DistOS 2023W 2023-04-05

From Soma-notes

Class Discussion

For class discussion today:

  • What did we learn this semester?
  • Specifically, what are the big ideas, the patterns we covered?

Notes

Exam Review
-----------

EXAM LOGISTICS

Exam is on April 21, 2-5 PM (COMP 4000)

(COMP 5102 is scheduled on April 27, 2-5 PM, but please take the exam on April 21 unless you have a good reason.  I will need to manually open up the exam for you on April 27th.)

Exam is online just like the midterm, same format, but three hours.

Projects are due on April 27th by midnight.  I have until May 1st to get grades in.

Exam will require three essays from 3 or more questions (I haven't made it up yet).  Final exam is cumulative.


PRESENTATION LOGISTICS

To facilitate presentations on Monday, please send me your slides by Sunday night as a PDF file, via email (my cunet address) or Teams.  You may have at most 4 slides (including title), plan to talk for 3 minutes. I will record so I can grade after class.

Be sure to present the thesis of your lit review and give evidence in support of the thesis by referring to specific papers/systems

EVERYONE SHOULD COME TO CLASS ON MONDAY.
 - will probably have topics of relevance to the final exam

DISCUSSION SUMMARY

What was this class about?

"distributed abstractions for application development"

Why are Ceph and Spanner similar?
 - both take old APIs that were hard to scale and make them scalable
   (UNIX files & SQL)
 - but at the cost of complexity

When studying for the exam, you have to go beyond labels
 - what are the real commonalities?  What are the patterns?
 - really try to compare papers and see how they relate

What abstractions work in a distributed context, and how can those abstractions be implemented?

Ongoing considerations
 - how to manage state?  Make it immutable wherever you can (append-mostly files), and turn mutable state into immutable state everywhere else (e.g., use logs)

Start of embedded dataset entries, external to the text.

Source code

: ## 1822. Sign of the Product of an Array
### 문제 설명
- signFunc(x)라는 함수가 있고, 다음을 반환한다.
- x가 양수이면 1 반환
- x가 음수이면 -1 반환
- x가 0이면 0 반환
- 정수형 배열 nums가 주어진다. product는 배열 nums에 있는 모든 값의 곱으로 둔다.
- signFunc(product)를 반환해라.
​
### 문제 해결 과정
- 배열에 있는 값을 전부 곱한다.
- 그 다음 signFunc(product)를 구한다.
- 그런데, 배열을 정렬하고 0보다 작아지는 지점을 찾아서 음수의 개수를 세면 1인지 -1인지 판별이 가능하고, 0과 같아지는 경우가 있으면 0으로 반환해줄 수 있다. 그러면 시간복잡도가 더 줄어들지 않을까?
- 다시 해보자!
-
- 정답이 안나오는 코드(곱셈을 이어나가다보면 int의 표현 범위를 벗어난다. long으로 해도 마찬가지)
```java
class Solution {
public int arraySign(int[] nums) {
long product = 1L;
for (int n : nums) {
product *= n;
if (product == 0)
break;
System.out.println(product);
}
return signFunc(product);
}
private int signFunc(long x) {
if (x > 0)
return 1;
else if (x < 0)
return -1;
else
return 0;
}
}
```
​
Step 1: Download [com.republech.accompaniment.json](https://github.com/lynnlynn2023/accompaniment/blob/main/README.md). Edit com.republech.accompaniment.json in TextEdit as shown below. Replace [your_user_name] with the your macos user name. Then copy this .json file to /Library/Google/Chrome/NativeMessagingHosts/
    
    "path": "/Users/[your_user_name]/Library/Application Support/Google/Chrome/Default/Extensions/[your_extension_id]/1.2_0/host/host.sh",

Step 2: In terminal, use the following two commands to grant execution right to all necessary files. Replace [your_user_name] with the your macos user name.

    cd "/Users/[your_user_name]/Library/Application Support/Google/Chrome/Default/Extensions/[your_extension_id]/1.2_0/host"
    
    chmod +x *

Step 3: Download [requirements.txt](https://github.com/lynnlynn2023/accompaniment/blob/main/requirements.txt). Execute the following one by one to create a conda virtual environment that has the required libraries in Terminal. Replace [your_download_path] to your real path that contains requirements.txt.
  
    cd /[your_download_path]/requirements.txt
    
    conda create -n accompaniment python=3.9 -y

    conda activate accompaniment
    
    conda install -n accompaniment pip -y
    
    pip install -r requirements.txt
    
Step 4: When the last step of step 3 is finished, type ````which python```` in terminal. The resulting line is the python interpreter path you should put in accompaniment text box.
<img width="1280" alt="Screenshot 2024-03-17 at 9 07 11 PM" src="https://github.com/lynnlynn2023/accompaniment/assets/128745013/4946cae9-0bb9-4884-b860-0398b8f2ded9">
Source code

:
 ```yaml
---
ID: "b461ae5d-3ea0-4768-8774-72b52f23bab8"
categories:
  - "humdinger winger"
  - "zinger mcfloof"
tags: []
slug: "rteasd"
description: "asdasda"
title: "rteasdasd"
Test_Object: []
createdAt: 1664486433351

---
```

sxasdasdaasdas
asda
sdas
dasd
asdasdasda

 - minimise consistency requirements, but don't be afraid to use strong consistency where needed using consensus protocols such as Paxos or Raft

 - build for failure of hosts, this will happen, so no computer can be essential, all must be replacable

 - abstract the OS away from the hardware to facilitate distribution of load (e.g., containers)

 - (scheduling is hard and generally requires domain knowledge of workload
   (lots of hacks in practice))

 - keep things simple initially, but later don't be afraid to make the system complex to support easier/more conventional abstractions for developers (users of the system)

 - abstractions for distributed applications need to be specialized to be performant (because parallel is hard)
 
 - Much better performance is possible if you're running trusted workloads
   - compare BOINC, OceanStore with GFS, Dynamo, MapReduce, etc
      - BOINC vs MapReduce
      - OceanStore vs f4